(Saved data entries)
● ● ●

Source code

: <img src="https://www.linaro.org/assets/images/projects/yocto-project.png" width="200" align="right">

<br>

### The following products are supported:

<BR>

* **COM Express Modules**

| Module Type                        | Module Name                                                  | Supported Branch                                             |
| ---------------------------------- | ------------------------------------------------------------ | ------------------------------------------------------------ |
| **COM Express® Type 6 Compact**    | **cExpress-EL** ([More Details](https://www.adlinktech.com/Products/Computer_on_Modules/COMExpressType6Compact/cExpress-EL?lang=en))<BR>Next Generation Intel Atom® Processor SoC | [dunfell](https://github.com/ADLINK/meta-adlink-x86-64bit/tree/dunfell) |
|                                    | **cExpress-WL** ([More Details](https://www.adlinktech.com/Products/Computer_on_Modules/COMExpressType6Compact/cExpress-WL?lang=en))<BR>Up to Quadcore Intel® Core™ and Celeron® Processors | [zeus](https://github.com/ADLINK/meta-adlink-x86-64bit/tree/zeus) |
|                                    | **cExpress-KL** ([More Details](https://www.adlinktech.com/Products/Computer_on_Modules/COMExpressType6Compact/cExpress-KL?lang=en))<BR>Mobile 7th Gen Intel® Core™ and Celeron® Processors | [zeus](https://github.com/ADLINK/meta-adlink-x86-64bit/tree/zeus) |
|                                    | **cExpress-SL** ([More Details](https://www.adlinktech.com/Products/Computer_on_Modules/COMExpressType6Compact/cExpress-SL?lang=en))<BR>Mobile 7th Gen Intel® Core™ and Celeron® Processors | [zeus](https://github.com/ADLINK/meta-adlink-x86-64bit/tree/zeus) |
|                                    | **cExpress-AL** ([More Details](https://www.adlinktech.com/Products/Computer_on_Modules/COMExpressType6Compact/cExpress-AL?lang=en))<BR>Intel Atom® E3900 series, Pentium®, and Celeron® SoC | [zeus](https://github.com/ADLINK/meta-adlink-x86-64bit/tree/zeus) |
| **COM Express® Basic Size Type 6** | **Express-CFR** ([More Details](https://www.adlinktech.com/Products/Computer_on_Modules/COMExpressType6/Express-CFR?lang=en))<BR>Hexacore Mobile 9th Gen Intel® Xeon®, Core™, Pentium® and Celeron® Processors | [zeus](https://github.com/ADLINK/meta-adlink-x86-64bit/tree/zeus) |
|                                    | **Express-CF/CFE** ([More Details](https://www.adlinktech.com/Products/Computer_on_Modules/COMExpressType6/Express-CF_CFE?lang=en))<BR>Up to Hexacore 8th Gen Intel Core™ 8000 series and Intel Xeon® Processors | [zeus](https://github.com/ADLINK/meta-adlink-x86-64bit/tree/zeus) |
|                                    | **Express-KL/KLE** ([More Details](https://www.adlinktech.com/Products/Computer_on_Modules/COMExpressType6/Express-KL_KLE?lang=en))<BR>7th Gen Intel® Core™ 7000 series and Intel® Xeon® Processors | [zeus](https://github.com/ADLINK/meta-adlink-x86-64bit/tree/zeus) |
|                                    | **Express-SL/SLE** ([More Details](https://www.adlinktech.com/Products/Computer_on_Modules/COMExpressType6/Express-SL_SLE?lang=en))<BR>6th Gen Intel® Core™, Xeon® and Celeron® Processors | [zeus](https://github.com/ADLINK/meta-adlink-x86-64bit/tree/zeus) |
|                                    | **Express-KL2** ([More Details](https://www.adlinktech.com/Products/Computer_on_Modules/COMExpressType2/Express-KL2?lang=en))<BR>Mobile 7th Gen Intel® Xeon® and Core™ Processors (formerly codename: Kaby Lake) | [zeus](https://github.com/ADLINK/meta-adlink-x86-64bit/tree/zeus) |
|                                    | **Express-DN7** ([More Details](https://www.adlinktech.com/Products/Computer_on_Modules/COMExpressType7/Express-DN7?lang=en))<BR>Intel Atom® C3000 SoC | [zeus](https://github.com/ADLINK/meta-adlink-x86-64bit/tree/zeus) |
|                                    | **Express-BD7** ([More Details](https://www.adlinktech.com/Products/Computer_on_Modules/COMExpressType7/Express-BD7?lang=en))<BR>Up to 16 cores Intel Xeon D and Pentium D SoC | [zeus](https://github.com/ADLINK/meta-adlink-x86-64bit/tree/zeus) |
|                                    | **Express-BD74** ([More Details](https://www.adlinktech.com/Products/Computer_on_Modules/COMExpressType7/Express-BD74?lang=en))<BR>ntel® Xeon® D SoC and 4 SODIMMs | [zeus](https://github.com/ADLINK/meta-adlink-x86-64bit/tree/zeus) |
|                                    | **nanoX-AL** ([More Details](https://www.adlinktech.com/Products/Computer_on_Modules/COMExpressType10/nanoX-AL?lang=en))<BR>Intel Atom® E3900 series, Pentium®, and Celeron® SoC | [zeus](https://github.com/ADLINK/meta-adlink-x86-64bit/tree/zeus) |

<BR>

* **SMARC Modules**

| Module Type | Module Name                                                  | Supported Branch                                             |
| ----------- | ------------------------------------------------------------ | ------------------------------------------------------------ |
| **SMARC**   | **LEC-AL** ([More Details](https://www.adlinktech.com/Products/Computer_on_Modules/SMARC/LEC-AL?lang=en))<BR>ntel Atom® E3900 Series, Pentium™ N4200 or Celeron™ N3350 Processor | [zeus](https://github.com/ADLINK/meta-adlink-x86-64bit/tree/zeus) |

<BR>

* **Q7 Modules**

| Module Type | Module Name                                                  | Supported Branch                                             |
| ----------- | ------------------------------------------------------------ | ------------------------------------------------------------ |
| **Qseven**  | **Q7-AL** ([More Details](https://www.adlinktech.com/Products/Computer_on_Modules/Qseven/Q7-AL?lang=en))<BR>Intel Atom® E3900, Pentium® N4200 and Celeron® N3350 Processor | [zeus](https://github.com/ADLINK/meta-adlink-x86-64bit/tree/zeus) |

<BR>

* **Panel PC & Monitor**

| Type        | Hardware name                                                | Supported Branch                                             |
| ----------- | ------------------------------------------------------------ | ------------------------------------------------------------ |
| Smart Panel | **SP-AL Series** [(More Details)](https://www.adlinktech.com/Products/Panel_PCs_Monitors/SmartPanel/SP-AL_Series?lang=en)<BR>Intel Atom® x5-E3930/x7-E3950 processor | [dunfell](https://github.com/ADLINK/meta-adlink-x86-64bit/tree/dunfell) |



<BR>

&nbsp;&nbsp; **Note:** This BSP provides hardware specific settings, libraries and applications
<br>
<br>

● ● ●

— PROMPT —
How many of the lines above hold the word "Panel"? Answer with only the number.

— TASK SOLUTION —
2